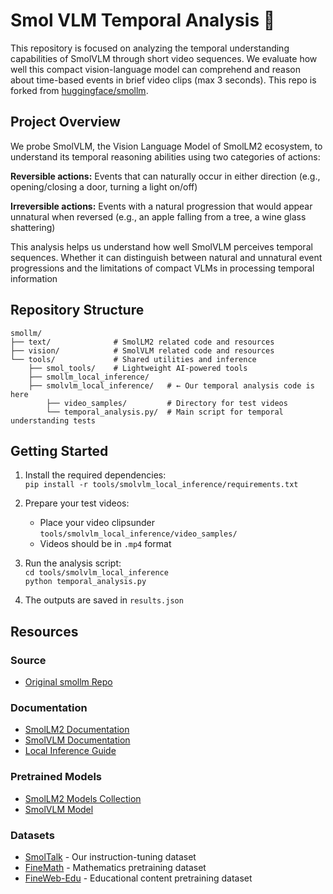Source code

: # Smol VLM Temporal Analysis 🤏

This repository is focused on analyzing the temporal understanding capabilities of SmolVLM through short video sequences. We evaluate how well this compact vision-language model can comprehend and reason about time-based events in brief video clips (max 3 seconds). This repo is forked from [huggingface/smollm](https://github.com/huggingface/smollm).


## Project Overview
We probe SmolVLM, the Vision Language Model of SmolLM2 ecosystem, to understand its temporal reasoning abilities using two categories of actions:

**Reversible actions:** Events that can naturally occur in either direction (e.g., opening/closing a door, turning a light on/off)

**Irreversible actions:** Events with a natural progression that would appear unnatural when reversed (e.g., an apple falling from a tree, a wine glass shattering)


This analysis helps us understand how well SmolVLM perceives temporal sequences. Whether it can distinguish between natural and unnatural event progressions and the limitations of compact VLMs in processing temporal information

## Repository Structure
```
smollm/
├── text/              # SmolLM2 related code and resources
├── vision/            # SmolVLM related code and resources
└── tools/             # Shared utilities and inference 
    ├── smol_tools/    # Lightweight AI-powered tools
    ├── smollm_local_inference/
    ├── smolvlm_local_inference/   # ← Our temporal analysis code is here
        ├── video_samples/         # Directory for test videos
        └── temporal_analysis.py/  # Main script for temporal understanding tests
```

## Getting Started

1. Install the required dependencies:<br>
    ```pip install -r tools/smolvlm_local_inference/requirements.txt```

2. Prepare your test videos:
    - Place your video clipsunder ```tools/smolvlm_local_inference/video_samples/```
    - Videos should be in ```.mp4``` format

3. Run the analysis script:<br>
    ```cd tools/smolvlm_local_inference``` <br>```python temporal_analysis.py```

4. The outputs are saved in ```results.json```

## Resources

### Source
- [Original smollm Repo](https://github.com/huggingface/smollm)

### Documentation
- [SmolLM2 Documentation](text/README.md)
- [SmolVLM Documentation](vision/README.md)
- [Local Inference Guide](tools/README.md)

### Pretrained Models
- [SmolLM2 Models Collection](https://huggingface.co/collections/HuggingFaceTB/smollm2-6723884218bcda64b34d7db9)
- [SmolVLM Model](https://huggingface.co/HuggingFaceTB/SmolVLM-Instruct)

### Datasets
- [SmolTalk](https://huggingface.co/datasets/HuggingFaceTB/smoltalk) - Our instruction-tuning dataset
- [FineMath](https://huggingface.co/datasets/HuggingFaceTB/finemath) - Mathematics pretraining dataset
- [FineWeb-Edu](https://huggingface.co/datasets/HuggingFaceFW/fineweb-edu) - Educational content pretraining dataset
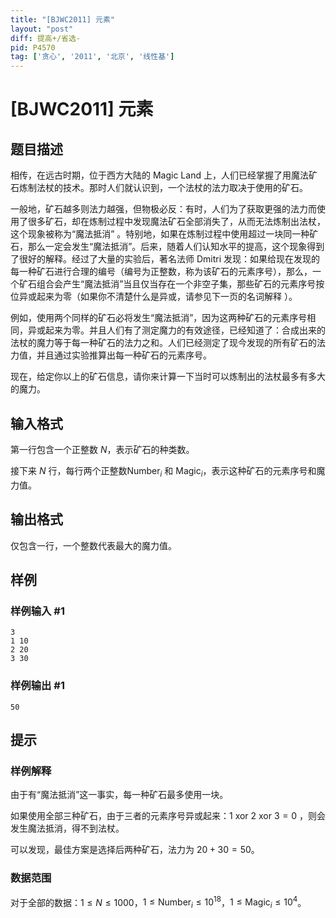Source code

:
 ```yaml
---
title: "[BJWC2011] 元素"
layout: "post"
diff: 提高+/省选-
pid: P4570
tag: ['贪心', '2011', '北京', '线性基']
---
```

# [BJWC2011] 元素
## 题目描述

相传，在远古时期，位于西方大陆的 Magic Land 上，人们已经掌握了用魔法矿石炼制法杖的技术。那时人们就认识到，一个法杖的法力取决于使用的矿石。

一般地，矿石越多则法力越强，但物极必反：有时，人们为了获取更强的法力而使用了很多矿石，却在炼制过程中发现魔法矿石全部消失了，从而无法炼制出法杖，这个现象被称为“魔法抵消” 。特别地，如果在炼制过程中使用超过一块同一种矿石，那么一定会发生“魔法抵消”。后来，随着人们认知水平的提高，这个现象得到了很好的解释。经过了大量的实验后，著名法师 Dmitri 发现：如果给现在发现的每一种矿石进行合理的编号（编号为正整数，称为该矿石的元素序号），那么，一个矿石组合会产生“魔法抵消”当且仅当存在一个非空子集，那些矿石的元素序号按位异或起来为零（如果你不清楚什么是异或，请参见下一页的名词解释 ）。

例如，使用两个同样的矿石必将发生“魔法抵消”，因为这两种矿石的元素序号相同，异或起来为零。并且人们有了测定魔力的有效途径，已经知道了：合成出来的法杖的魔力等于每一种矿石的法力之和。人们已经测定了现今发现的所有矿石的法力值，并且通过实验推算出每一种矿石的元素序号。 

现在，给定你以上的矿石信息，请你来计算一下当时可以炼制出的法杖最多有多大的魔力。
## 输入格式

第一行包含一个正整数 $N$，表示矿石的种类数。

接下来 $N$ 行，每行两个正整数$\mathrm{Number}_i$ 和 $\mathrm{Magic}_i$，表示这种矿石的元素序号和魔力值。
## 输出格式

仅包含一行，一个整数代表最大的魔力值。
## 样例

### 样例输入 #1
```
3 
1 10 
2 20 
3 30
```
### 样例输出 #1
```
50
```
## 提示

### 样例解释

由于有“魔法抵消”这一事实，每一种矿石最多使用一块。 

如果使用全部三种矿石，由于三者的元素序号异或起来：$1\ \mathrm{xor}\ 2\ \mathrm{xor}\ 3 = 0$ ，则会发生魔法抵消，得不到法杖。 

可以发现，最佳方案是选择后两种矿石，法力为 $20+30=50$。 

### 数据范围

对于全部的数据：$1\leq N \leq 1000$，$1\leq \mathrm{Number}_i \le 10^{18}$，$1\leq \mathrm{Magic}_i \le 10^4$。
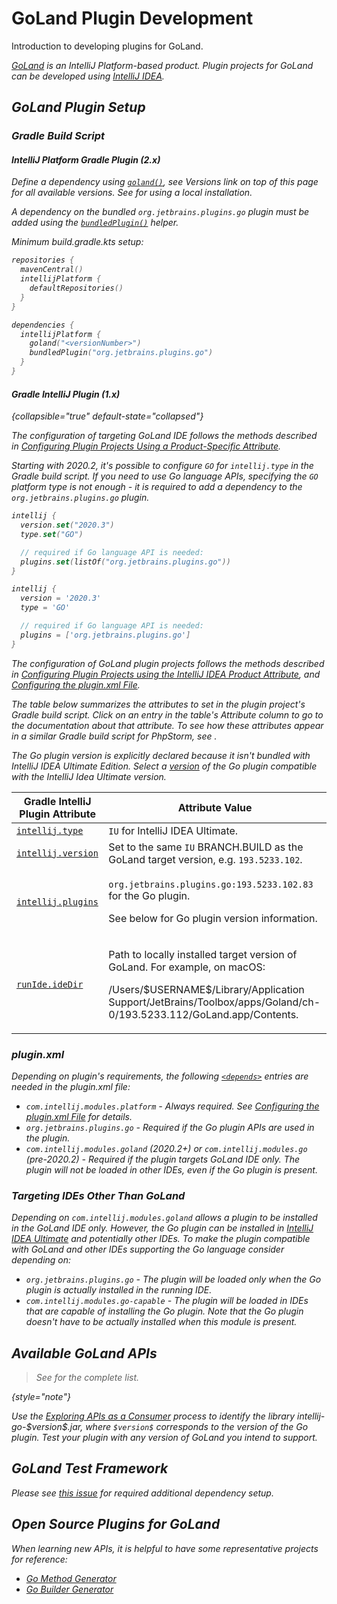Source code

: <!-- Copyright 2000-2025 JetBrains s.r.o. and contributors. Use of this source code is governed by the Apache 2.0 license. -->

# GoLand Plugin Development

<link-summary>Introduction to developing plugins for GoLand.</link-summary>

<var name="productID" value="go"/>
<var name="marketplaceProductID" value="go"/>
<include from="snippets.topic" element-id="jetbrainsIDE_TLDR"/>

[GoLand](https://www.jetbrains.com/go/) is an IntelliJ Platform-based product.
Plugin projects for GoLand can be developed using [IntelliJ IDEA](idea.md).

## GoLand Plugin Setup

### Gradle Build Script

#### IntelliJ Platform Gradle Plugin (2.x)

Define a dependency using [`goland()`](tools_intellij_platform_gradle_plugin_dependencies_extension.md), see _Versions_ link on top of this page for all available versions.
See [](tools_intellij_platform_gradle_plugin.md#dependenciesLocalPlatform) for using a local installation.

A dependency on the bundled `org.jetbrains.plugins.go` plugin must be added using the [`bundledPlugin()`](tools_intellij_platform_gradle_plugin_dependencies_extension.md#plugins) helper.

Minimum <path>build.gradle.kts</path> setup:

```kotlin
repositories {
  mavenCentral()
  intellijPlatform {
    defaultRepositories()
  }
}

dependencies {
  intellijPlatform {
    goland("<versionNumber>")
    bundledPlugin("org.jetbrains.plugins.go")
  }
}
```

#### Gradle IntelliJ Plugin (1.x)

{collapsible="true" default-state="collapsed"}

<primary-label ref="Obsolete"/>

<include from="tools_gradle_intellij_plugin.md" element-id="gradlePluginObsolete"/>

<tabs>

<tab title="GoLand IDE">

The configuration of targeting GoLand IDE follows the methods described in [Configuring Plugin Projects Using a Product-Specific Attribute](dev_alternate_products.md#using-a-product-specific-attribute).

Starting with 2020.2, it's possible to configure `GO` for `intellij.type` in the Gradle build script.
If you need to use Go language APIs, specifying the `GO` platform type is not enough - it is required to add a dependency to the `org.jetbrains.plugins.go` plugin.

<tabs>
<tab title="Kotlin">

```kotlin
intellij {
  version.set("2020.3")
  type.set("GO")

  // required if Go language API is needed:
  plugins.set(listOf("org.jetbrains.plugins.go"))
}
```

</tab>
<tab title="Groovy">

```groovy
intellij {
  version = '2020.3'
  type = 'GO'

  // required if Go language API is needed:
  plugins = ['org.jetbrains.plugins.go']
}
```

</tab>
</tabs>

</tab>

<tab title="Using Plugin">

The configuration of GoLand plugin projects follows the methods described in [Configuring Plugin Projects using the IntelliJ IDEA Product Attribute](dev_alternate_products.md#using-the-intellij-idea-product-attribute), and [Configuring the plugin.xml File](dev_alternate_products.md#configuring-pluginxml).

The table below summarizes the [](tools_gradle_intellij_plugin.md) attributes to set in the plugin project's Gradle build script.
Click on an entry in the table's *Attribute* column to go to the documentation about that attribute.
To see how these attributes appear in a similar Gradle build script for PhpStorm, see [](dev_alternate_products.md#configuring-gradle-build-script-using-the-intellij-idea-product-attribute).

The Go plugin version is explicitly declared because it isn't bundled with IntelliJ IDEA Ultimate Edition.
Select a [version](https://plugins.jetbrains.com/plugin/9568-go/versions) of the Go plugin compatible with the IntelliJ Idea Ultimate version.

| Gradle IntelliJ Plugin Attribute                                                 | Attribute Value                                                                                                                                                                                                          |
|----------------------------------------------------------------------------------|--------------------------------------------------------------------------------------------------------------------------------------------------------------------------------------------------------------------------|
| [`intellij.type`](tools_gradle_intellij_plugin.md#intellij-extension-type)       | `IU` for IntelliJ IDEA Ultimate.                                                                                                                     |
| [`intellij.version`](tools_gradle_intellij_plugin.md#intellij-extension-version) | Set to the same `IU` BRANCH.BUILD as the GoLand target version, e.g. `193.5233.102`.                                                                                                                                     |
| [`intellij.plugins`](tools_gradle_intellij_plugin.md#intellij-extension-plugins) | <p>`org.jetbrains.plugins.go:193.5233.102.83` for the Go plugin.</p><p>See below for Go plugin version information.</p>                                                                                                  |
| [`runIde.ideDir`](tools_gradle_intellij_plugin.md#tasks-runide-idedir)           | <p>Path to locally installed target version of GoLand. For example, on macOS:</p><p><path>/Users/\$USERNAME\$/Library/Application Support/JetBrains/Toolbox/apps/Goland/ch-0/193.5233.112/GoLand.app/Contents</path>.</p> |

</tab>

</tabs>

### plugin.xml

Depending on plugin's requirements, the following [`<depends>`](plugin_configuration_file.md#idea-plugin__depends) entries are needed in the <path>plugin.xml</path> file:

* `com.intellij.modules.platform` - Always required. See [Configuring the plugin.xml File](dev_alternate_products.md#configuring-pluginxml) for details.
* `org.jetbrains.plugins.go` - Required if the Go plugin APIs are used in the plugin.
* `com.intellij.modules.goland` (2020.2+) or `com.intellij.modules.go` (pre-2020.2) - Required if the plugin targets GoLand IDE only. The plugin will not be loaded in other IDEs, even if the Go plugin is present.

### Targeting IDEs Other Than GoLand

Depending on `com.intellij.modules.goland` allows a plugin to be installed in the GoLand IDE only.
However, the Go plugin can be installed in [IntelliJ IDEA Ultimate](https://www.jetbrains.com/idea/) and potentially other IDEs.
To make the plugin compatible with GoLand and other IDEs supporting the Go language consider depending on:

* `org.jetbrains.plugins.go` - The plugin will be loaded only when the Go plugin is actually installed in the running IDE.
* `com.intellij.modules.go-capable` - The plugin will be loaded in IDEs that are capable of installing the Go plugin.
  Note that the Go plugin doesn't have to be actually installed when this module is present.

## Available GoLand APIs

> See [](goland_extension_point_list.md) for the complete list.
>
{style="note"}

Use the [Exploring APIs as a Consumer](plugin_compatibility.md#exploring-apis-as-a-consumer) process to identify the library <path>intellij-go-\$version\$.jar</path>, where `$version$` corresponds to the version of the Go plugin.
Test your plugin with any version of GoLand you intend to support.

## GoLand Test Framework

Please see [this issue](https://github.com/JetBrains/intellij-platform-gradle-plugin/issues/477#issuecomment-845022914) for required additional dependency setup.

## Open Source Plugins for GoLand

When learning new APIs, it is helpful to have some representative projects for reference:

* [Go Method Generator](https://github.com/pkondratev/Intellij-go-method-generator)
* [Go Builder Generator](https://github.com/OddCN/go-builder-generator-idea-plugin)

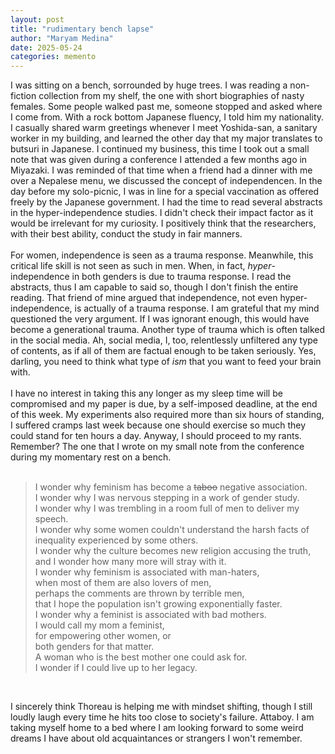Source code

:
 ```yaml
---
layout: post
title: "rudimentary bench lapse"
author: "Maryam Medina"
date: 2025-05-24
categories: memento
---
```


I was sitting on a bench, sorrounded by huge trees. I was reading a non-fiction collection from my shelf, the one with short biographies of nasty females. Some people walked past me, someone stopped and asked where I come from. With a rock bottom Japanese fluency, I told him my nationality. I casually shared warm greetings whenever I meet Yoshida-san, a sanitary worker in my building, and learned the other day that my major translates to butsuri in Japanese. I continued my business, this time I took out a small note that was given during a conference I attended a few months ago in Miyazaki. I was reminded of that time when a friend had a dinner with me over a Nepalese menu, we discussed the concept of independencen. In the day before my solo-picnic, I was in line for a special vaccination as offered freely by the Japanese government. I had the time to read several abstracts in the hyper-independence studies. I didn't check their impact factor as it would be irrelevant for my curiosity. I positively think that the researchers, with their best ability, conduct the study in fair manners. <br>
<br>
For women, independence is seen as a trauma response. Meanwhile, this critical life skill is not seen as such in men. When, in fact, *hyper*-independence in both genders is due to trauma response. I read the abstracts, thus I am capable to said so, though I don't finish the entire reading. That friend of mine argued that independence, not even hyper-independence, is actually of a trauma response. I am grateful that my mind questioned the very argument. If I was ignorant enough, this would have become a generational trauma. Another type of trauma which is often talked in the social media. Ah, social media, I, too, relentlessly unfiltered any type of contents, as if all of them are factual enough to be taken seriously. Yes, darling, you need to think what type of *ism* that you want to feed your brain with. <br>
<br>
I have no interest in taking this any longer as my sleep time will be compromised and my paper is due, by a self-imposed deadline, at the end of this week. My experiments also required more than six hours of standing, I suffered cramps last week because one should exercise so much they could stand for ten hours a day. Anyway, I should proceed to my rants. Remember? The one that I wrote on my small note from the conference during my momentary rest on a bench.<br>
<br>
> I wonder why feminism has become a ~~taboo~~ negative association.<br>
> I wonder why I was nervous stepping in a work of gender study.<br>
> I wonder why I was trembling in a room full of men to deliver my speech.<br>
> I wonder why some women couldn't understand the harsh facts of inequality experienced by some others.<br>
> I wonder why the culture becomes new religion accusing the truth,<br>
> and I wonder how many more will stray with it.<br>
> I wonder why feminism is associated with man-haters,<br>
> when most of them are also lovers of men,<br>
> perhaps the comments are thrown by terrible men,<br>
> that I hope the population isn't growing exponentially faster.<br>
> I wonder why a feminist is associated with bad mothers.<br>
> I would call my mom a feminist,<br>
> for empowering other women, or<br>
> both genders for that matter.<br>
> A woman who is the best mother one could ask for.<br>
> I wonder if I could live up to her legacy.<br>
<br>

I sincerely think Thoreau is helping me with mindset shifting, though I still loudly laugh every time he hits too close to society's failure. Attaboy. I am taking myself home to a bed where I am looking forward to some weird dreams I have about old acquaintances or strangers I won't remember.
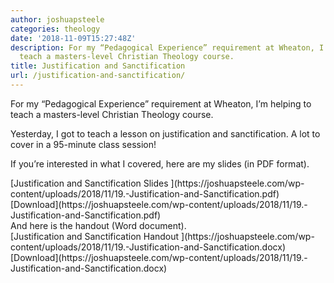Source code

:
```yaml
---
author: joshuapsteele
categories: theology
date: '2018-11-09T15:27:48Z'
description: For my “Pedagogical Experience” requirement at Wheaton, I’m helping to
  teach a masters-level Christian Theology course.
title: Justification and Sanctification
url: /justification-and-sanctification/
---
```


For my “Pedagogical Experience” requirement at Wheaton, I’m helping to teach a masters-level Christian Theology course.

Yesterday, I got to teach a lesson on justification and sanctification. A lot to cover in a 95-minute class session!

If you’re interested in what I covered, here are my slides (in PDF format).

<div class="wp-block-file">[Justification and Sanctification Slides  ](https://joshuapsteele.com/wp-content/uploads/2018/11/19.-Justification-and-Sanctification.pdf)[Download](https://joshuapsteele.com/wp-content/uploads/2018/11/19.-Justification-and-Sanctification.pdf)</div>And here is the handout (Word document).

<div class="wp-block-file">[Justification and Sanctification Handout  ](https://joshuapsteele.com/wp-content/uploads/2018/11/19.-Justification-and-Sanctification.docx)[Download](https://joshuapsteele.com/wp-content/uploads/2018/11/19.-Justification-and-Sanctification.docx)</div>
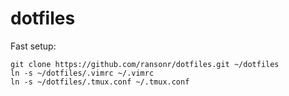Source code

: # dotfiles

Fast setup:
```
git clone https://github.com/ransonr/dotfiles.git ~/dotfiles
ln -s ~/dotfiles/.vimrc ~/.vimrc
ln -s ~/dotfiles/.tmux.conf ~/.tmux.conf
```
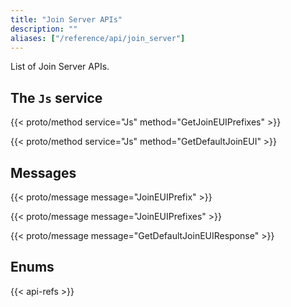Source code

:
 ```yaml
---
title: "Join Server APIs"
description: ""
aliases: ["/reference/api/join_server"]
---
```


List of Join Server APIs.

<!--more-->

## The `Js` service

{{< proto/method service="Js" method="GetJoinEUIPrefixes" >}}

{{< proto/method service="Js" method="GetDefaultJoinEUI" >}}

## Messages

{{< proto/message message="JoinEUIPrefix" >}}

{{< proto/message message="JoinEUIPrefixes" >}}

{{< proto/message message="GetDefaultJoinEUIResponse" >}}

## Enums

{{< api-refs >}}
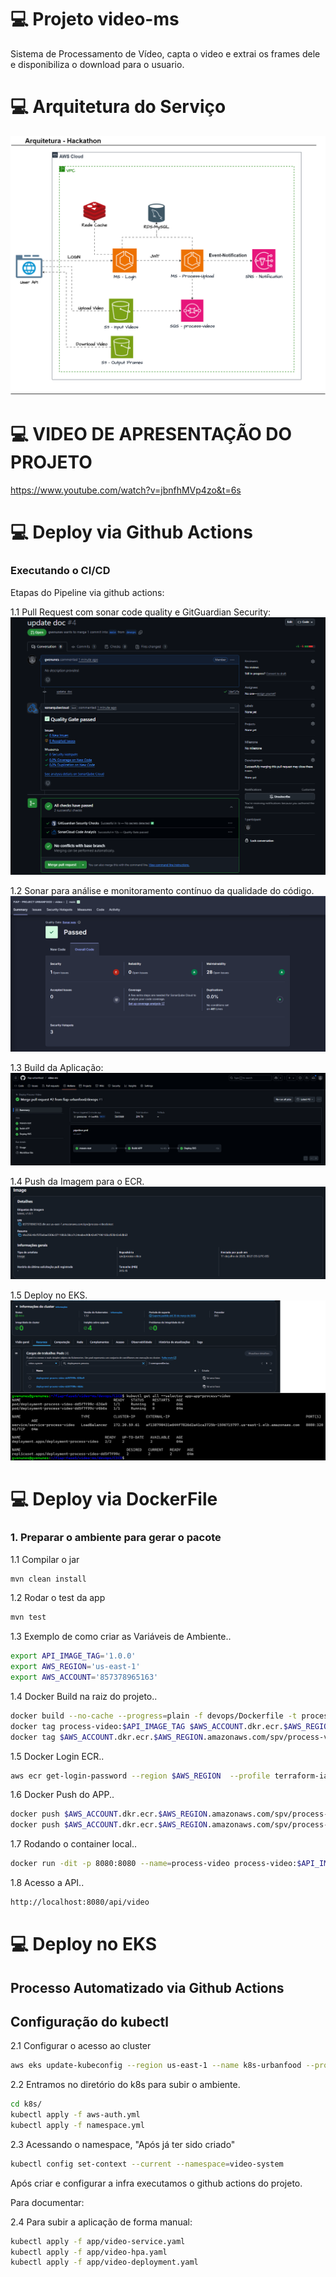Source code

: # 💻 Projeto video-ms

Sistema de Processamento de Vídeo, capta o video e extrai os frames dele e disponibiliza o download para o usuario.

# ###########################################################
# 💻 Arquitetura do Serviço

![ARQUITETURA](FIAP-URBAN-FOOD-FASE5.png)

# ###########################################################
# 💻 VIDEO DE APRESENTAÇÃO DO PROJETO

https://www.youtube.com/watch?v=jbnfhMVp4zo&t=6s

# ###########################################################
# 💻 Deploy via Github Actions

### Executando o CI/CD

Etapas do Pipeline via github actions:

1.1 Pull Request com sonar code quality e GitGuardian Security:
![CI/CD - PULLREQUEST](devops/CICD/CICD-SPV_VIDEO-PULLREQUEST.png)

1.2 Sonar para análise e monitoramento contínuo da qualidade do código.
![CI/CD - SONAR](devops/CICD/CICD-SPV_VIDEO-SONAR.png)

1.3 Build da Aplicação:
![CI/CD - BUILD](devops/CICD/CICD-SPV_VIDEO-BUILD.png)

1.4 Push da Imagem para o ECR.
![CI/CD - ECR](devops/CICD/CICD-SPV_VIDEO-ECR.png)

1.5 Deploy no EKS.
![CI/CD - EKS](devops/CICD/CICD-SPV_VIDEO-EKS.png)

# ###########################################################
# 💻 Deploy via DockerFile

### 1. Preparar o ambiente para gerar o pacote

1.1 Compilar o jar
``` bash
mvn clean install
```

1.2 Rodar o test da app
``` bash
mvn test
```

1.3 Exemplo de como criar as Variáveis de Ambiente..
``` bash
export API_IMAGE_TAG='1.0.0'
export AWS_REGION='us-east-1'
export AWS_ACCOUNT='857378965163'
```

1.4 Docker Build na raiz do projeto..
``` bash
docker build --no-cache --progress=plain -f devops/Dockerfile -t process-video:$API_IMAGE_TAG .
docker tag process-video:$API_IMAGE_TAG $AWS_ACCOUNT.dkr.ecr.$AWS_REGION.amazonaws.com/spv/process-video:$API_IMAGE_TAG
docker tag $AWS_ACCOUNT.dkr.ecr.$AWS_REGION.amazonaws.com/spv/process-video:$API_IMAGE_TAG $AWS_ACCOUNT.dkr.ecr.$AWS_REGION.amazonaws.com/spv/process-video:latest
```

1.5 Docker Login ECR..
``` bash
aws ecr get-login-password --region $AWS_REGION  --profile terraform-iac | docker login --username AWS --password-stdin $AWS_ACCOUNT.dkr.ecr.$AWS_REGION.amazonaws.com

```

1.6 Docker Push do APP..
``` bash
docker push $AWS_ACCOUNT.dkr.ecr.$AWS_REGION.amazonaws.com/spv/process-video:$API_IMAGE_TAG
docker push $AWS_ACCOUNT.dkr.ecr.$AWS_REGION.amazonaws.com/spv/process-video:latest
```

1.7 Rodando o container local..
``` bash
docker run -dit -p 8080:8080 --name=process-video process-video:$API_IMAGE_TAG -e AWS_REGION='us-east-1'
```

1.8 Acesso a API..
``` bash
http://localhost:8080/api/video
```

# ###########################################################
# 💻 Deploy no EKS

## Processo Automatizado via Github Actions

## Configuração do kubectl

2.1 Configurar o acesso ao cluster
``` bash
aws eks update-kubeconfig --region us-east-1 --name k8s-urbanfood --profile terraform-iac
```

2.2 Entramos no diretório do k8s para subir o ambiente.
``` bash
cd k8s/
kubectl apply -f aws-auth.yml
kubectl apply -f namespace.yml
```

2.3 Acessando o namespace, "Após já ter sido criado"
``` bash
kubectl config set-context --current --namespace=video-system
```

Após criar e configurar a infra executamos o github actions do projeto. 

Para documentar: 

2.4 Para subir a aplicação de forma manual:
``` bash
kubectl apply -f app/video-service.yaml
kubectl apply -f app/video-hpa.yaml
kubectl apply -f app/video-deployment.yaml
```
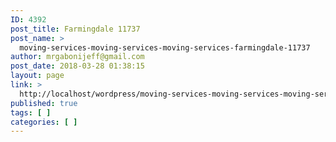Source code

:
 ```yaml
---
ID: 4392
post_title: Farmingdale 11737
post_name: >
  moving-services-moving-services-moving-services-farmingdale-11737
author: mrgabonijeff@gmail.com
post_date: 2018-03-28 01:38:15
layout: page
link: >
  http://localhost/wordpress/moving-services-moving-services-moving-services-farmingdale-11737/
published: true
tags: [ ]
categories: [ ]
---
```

▸ **Directions**:
Every line above that has the string "only" needs to be copied.

▸ **Answer to this exercise**:
* `com.intellij.modules.goland` (2020.2+) or `com.intellij.modules.go` (pre-2020.2) - Required if the plugin targets GoLand IDE only. The plugin will not be loaded in other IDEs, even if the Go plugin is present.
Depending on `com.intellij.modules.goland` allows a plugin to be installed in the GoLand IDE only.
* `org.jetbrains.plugins.go` - The plugin will be loaded only when the Go plugin is actually installed in the running IDE.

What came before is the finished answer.